Climate Change is even worse than ebola says British Medical Journal

Climate Change is even worse than ebola says British Medical Journal

Climate change is even deadlier than ebola according to the editor of one of the world’s oldest and most distinguished medical journals.

Fiona Godlee, editor in chief of the BMJ (formerly the British Medical Journal; established 1840), claims in her latest editorial:

Deaths from Ebola infection, tragic and frightening though they are,
will pale into insignificance when compared with the mayhem we can
expect for our children and grandchildren if the world does nothing to
check its carbon emissions. And action is needed now.

Not all BMJ readers will necessarily agree with this assessment, Godlee concedes:

When The BMJ started publishing articles on climate change, some readers told us to stick to our knitting (www.bmj.com/content/332/7554/0.7/rapid-responses). “What did this have to do with medicine?” they asked. And wasn’t climate change a myth, a result of natural climatic variation, nothing to do with human activity? There were surely more immediate challenges that The BMJ and its readers should be focusing on.

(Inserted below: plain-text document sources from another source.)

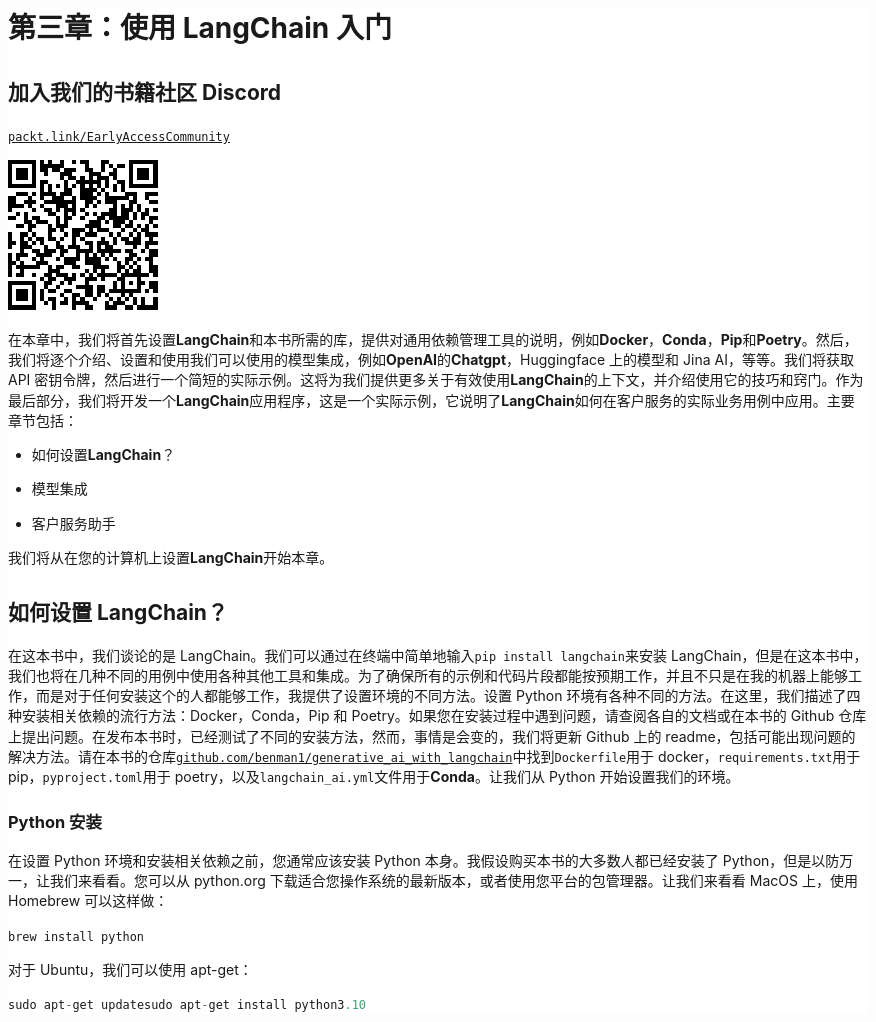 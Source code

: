 # 第三章：使用 LangChain 入门

## 加入我们的书籍社区 Discord

[`packt.link/EarlyAccessCommunity`](https://packt.link/EarlyAccessCommunity)

![二维码描述自动生成](img/file19.png)

在本章中，我们将首先设置**LangChain**和本书所需的库，提供对通用依赖管理工具的说明，例如**Docker**，**Conda**，**Pip**和**Poetry**。然后，我们将逐个介绍、设置和使用我们可以使用的模型集成，例如**OpenAI**的**Chatgpt**，Huggingface 上的模型和 Jina AI，等等。我们将获取 API 密钥令牌，然后进行一个简短的实际示例。这将为我们提供更多关于有效使用**LangChain**的上下文，并介绍使用它的技巧和窍门。作为最后部分，我们将开发一个**LangChain**应用程序，这是一个实际示例，它说明了**LangChain**如何在客户服务的实际业务用例中应用。主要章节包括：

+   如何设置**LangChain**？

+   模型集成

+   客户服务助手

我们将从在您的计算机上设置**LangChain**开始本章。

## 如何设置 LangChain？

在这本书中，我们谈论的是 LangChain。我们可以通过在终端中简单地输入`pip install langchain`来安装 LangChain，但是在这本书中，我们也将在几种不同的用例中使用各种其他工具和集成。为了确保所有的示例和代码片段都能按预期工作，并且不只是在我的机器上能够工作，而是对于任何安装这个的人都能够工作，我提供了设置环境的不同方法。设置 Python 环境有各种不同的方法。在这里，我们描述了四种安装相关依赖的流行方法：Docker，Conda，Pip 和 Poetry。如果您在安装过程中遇到问题，请查阅各自的文档或在本书的 Github 仓库上提出问题。在发布本书时，已经测试了不同的安装方法，然而，事情是会变的，我们将更新 Github 上的 readme，包括可能出现问题的解决方法。请在本书的仓库[`github.com/benman1/generative_ai_with_langchain`](https://github.com/benman1/generative_ai_with_langchain)中找到`Dockerfile`用于 docker，`requirements.txt`用于 pip，`pyproject.toml`用于 poetry，以及`langchain_ai.yml`文件用于**Conda**。让我们从 Python 开始设置我们的环境。

### Python 安装

在设置 Python 环境和安装相关依赖之前，您通常应该安装 Python 本身。我假设购买本书的大多数人都已经安装了 Python，但是以防万一，让我们来看看。您可以从 python.org 下载适合您操作系统的最新版本，或者使用您平台的包管理器。让我们来看看 MacOS 上，使用 Homebrew 可以这样做：

```py
brew install python
```

对于 Ubuntu，我们可以使用 apt-get：

```py
sudo apt-get updatesudo apt-get install python3.10
```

But Godlee has decided she knows better.

We listened politely but carried on, convinced of the threat to human health and survival. With others we set up the Climate and Health Council (climateandhealth.org). We published editorials and articles (thebmj.com/content/climate-change), co-hosted conferences and seminars, lobbied funders, talked to policy makers and politicians, and worked with the BMA, the royal colleges, and their equivalents in other countries, all the time worrying that this was not enough. Our hope was to encourage doctors and other health professionals to take a lead in tackling climate change.

Now we have gone a step further, with the publication of an article that contains no medicine or healthcare at all. “The science of anthropogenic climate change: what every doctor should know” is pure climate science. Why? Because if we doctors are to become effective advocates against climate change, a better understanding of the science will help us.

Unfortunately, in her haste to publish this dramatic mission statement, Godlee appears to have missed out several key phrases.

The sentence beginning “an article that contains no medicine or healthcare” should have continued “or facts or evidence or credibility of any kind.”

And the one that says “pure climate science” should, in fact have read, “the purest climate bollocks.”

One giveaway is the bit at the bottom of the article, which notes the “competing interests” of the authors Brian Hoskins and David McCoy.

It says: “BH is a member of the IPCC’s Working Group 1 and DM is chair of Medact, a
registered charity that promotes sustainable and equitable development.”

This is no small admission. What ought to have been a fair-minded and neutral briefing paper turns out to be little more than an apologia for the more extreme – and thoroughly discredited – claims of the IPCC assessment report (on which Hoskins worked), coloured with the kind of leftist advocacy embodied by pressure groups like Medact.

Godlee ends her editorial by demanding that the World Health Organisation declare climate change a pubic health emergency on a par with ebola.

But as Dr Benny Peiser, of the Global Warming Policy Forum, has noted: “The World Health Organisation would become a global laughing stock if they were to follow the ridiculously over the top demands of a green alarmist editor. There is a real disconnect between what they are saying and the reality.”